Re: Re REL/REV links

Craig Hubley (craig@passport.ca)
Tue, 23 May 95 10:58:53 EDT

> Terry Allen writes:
> >
> > 1. A usability nit: instead of CONTENTS, let's call it TOC. CONTENTS is
> > ambiguous, as GLOSSARY, for example, is not (am I the TOC or the contents
> > referred to by the TOC?).

I wouldn't call this 'usability' quite but as DocBook already uses TOC,
and it *is* less ambiguous, I'd tend to agree. Does the (formerly) APA DTD
use it as well?

> Anyway, I'll think about this some more, and I suspect that others
> will try to convince me to bend to popular opinion.
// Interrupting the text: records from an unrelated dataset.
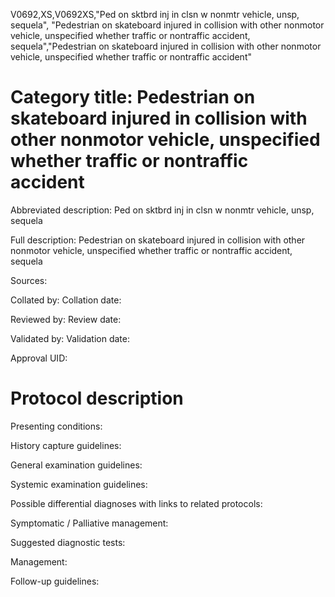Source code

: V0692,XS,V0692XS,"Ped on sktbrd inj in clsn w nonmtr vehicle, unsp, sequela", "Pedestrian on skateboard injured in collision with other nonmotor vehicle, unspecified whether traffic or nontraffic accident, sequela","Pedestrian on skateboard injured in collision with other nonmotor vehicle, unspecified whether traffic or nontraffic accident"
# Category title: Pedestrian on skateboard injured in collision with other nonmotor vehicle, unspecified whether traffic or nontraffic accident

Abbreviated description: Ped on sktbrd inj in clsn w nonmtr vehicle, unsp, sequela

Full description: Pedestrian on skateboard injured in collision with other nonmotor vehicle, unspecified whether traffic or nontraffic accident, sequela

Sources:

Collated by:
Collation date:

Reviewed by:
Review date:

Validated by:
Validation date:

Approval UID:

# Protocol description

Presenting conditions:

History capture guidelines:

General examination guidelines:

Systemic examination guidelines:

Possible differential diagnoses with links to related protocols:

Symptomatic / Palliative management:

Suggested diagnostic tests:

Management:

Follow-up guidelines:
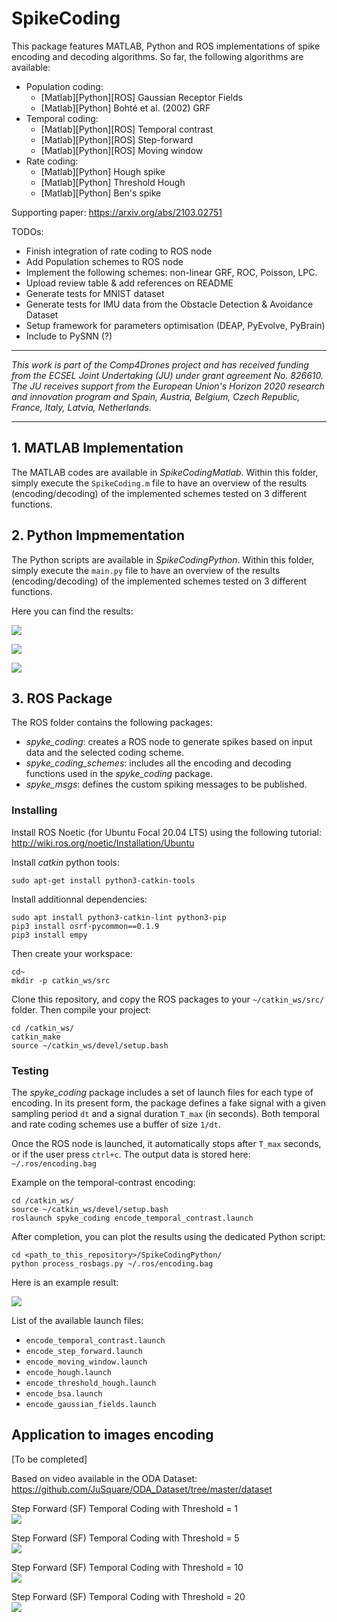 # SpikeCoding

This package features MATLAB, Python and ROS implementations of spike encoding and decoding algorithms. So far, the following algorithms are available:
- Population coding:
	- [Matlab][Python][ROS] Gaussian Receptor Fields
	- [Matlab][Python] Bohté et al. (2002) GRF
- Temporal coding:
	- [Matlab][Python][ROS] Temporal contrast
	- [Matlab][Python][ROS] Step-forward
	- [Matlab][Python][ROS] Moving window
- Rate coding: 
	- [Matlab][Python] Hough spike
	- [Matlab][Python] Threshold Hough
	- [Matlab][Python] Ben's spike

Supporting paper: https://arxiv.org/abs/2103.02751

TODOs: 
- Finish integration of rate coding to ROS node
- Add Population schemes to ROS node
- Implement the following schemes: non-linear GRF, ROC, Poisson, LPC.
- Upload review table & add references on README
- Generate tests for MNIST dataset
- Generate tests for IMU data from the Obstacle Detection & Avoidance Dataset
- Setup framework for parameters optimisation (DEAP, PyEvolve, PyBrain)
- Include to PySNN (?)

---

*This work is part of the Comp4Drones project and has received funding from the ECSEL Joint Undertaking (JU) under grant agreement No. 826610. The JU receives support from the European Union's Horizon 2020 research and innovation program and Spain, Austria, Belgium, Czech Republic, France, Italy, Latvia, Netherlands.*

---

## 1. MATLAB Implementation

The MATLAB codes are available in *SpikeCodingMatlab*. Within this folder, simply execute the `SpikeCoding.m` file to have an overview of the results (encoding/decoding) of the implemented schemes tested on 3 different functions.

## 2. Python Impmementation

The Python scripts are available in *SpikeCodingPython*. Within this folder, simply execute the `main.py` file to have an overview of the results (encoding/decoding) of the implemented schemes tested on  3 different functions. 

Here you can find the results: 

![](SpikeCodingPython/test-1.png)

![](SpikeCodingPython/test-2.png)

![](SpikeCodingPython/test-3.png)

## 3. ROS Package

The ROS folder contains the following packages: 
- *spyke_coding*: creates a ROS node to generate spikes based on input data and the selected coding scheme.
- *spyke_coding_schemes*: includes all the encoding and decoding functions used in the *spyke_coding* package.
- *spyke_msgs*: defines the custom spiking messages to be published.

### Installing

Install ROS Noetic (for Ubuntu Focal 20.04 LTS) using the following tutorial: <br>http://wiki.ros.org/noetic/Installation/Ubuntu 

Install *catkin* python tools: 

	sudo apt-get install python3-catkin-tools 
	
Install additionnal dependencies:

	sudo apt install python3-catkin-lint python3-pip
	pip3 install osrf-pycommon==0.1.9
	pip3 install empy

Then create your workspace:

	cd~ 
	mkdir -p catkin_ws/src

Clone this repository, and copy the ROS packages to your `~/catkin_ws/src/` folder. Then compile your project: 

	cd /catkin_ws/
	catkin_make
	source ~/catkin_ws/devel/setup.bash

### Testing

The *spyke_coding* package includes a set of launch files for each type of encoding. In its present form, the package defines a fake signal with a given sampling period `dt` and a signal duration `T_max` (in seconds). Both temporal and rate coding schemes use a buffer of size `1/dt`. 

Once the ROS node is launched, it automatically stops after `T_max` seconds, or if the user press `ctrl+c`. The output data is stored here: `~/.ros/encoding.bag`

Example on the temporal-contrast encoding: 

	cd /catkin_ws/
	source ~/catkin_ws/devel/setup.bash
	roslaunch spyke_coding encode_temporal_contrast.launch

After completion, you can plot the results using the dedicated Python script:

	cd <path_to_this_repository>/SpikeCodingPython/
	python process_rosbags.py ~/.ros/encoding.bag

Here is an example result: 

![](SpikeCodingPython/bag_temporal_contrast.png)

List of the available launch files: 
- `encode_temporal_contrast.launch`
- `encode_step_forward.launch`
- `encode_moving_window.launch`
- `encode_hough.launch`
- `encode_threshold_hough.launch`
- `encode_bsa.launch`
- `encode_gaussian_fields.launch`

## Application to images encoding

[To be completed]

Based on video available in the ODA Dataset: https://github.com/JuSquare/ODA_Dataset/tree/master/dataset

Step Forward (SF) Temporal Coding with Threshold = 1 <br/>
![](SpikeCodingMatlab/image_sf_threshold_1.png)


Step Forward (SF) Temporal Coding with Threshold = 5 <br/>
![](SpikeCodingMatlab/image_sf_threshold_5.png)

Step Forward (SF) Temporal Coding with Threshold = 10 <br/>
![](SpikeCodingMatlab/image_sf_threshold_10.png)

Step Forward (SF) Temporal Coding with Threshold = 20 <br/>
![](SpikeCodingMatlab/image_sf_threshold_20.png)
I'd like us to adopt the principle that if the APA and DocBook assigned the
same semantics to the same term, we can consider it a 'de facto standard'
and simply adopt the term into HTML. Analogous to what I proposed earlier
for NNTP 'pointers' etc.

> > 2. I don't understand how a BOOKMARK is different from an A. I don't
> > think bookmarks belong in HTML, actually. So I'd dump this value.
>
> No comment until Dave has an opportunity to comment.

I tend to agree, although I think a bookmark can also be more of a navigation
aid, i.e. part of a PATH, similar semantics in many cases to a NODE. I
would rather have document authors thinking of bookmarks as NODES of a
corpus on a particular topic, than as 'special marks'. This seems like a
UA concern in any case.

In my experience URLs are assigned 'value' as bookmarks, are organized into
hierarchies, then into fully annotated pages. I.e. the process tends to be:
URL as destination ->
URL as bookmark ->
URL as part of a hierarchy (on a 'page' or 'menu' of links) ->
URL embedded in an authored document (if the user cares enough to author it).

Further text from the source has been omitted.